Records provided START
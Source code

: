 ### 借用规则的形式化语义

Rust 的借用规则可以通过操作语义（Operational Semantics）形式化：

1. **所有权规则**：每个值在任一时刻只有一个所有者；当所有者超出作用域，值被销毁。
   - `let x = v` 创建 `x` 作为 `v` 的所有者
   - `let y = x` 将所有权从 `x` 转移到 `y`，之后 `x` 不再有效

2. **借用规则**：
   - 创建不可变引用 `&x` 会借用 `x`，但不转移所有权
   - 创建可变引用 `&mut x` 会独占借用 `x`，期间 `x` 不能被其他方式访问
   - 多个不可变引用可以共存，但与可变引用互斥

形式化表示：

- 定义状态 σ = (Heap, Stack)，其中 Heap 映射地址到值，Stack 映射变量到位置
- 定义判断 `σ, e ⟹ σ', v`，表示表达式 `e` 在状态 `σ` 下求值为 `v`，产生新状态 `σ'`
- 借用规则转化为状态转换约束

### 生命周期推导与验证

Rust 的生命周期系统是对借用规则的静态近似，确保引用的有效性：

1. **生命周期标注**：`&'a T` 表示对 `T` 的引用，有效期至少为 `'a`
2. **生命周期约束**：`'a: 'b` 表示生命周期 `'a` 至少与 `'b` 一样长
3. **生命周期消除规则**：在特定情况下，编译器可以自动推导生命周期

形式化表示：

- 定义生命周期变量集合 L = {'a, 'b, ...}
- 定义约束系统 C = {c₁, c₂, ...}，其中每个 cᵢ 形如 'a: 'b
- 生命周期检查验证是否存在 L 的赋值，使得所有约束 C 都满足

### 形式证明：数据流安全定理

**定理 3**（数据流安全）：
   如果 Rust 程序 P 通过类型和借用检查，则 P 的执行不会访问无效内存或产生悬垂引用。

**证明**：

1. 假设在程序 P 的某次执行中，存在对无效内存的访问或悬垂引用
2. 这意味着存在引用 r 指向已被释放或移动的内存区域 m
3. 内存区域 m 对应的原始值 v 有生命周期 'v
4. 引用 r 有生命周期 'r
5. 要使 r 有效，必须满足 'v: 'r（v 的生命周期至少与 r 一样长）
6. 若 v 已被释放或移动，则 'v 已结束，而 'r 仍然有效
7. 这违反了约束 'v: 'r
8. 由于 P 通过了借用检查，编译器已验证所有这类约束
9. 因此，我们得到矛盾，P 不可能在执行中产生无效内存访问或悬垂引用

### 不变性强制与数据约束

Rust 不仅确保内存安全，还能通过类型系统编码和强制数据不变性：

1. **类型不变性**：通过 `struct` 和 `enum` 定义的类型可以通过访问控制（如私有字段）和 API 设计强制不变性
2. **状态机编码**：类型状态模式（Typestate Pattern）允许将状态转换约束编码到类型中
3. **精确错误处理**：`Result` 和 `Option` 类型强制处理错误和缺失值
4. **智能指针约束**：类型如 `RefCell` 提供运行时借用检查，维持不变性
Records provided END
Records provided START
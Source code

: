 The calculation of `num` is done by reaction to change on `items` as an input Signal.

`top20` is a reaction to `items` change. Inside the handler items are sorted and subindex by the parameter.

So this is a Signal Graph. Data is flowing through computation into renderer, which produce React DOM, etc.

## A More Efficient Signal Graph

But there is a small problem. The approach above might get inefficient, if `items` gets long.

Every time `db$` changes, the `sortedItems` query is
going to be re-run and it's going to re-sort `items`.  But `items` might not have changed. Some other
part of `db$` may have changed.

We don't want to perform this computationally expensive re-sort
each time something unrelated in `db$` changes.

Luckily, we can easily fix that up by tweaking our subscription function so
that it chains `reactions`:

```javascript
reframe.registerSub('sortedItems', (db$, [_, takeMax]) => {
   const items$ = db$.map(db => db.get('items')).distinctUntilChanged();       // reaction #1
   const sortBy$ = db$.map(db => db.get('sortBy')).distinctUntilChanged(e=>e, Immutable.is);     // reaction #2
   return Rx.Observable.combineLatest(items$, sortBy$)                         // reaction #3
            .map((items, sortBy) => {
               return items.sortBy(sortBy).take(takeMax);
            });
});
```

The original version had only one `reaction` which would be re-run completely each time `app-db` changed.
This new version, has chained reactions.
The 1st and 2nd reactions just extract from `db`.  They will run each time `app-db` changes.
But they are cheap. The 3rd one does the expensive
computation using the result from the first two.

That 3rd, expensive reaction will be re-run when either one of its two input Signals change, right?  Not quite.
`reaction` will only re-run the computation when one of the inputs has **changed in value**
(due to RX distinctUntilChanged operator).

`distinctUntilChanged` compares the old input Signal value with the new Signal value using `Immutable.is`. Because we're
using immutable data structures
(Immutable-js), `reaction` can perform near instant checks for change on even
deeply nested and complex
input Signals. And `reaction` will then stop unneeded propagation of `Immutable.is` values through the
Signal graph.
Records provided END
Records provided START
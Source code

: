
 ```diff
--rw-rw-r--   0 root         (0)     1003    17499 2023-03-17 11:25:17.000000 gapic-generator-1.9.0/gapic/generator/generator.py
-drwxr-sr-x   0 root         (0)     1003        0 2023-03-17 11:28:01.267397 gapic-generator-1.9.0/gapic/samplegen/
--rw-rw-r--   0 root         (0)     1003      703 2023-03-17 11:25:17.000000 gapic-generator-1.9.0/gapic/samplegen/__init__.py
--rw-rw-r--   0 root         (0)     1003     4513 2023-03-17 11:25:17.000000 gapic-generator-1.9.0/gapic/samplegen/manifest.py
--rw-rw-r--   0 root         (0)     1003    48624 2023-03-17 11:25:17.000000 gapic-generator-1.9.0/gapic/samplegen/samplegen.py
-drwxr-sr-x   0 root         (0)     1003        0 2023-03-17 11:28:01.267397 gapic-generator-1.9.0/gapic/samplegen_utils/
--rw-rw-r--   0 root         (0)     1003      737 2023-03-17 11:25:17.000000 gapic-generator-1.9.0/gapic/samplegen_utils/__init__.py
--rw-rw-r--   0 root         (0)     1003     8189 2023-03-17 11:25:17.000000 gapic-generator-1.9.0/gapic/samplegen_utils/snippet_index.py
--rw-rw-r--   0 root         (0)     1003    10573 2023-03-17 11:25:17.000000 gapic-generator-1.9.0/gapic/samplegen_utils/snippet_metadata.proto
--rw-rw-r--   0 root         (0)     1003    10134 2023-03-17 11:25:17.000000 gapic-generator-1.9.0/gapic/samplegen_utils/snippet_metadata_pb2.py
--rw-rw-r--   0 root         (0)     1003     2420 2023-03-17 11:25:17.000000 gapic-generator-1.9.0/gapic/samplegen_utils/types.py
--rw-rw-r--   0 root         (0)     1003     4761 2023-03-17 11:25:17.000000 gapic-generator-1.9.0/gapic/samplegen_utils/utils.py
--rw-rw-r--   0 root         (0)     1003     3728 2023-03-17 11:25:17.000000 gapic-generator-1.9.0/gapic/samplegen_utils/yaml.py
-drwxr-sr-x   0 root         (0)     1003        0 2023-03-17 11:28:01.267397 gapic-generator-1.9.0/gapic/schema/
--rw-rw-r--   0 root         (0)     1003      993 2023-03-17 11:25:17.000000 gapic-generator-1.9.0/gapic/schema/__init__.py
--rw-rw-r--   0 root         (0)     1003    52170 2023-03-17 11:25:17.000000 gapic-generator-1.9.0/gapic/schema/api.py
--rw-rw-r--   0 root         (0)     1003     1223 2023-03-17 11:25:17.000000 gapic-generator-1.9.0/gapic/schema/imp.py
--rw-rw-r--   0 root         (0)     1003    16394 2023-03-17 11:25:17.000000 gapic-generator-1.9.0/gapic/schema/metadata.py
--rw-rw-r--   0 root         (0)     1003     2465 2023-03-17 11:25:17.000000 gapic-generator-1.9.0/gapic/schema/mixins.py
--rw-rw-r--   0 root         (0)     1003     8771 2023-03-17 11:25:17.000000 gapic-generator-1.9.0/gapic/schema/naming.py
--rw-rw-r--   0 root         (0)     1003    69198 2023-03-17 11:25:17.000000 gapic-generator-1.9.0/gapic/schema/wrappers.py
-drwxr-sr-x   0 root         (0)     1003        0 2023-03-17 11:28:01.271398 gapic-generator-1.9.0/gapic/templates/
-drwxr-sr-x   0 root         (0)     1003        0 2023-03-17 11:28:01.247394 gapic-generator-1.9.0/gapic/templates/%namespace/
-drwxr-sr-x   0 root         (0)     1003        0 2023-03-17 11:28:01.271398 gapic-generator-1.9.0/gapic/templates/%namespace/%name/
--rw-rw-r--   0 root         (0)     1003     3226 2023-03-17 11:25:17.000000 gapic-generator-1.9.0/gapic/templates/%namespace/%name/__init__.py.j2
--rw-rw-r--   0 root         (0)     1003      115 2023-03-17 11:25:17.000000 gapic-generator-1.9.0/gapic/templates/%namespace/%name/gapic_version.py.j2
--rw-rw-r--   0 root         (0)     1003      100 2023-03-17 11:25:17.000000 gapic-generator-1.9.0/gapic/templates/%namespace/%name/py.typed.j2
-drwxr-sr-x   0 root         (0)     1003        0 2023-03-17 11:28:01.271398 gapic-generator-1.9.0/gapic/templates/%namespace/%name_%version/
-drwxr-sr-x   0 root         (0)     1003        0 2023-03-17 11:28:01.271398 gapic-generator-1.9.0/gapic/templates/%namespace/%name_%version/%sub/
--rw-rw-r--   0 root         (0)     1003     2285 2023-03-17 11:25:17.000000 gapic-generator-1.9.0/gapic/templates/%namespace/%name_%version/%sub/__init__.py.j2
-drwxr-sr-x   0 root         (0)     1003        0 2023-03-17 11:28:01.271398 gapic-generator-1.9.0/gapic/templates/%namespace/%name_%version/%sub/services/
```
Records provided END
* [Exercise details]
Look above for the line with "1. **所有权规则**：每" and the line with "3. **生命周期消除规则**：在特定情况下，编译器可以自动推导生命周期"; transcribe both and all lines in between, exactly, and nothing else.

* [Reply to the exercise]
1. **所有权规则**：每个值在任一时刻只有一个所有者；当所有者超出作用域，值被销毁。
   - `let x = v` 创建 `x` 作为 `v` 的所有者
   - `let y = x` 将所有权从 `x` 转移到 `y`，之后 `x` 不再有效

2. **借用规则**：
   - 创建不可变引用 `&x` 会借用 `x`，但不转移所有权
   - 创建可变引用 `&mut x` 会独占借用 `x`，期间 `x` 不能被其他方式访问
   - 多个不可变引用可以共存，但与可变引用互斥

形式化表示：

- 定义状态 σ = (Heap, Stack)，其中 Heap 映射地址到值，Stack 映射变量到位置
- 定义判断 `σ, e ⟹ σ', v`，表示表达式 `e` 在状态 `σ` 下求值为 `v`，产生新状态 `σ'`
- 借用规则转化为状态转换约束

### 生命周期推导与验证

Rust 的生命周期系统是对借用规则的静态近似，确保引用的有效性：

1. **生命周期标注**：`&'a T` 表示对 `T` 的引用，有效期至少为 `'a`
2. **生命周期约束**：`'a: 'b` 表示生命周期 `'a` 至少与 `'b` 一样长
3. **生命周期消除规则**：在特定情况下，编译器可以自动推导生命周期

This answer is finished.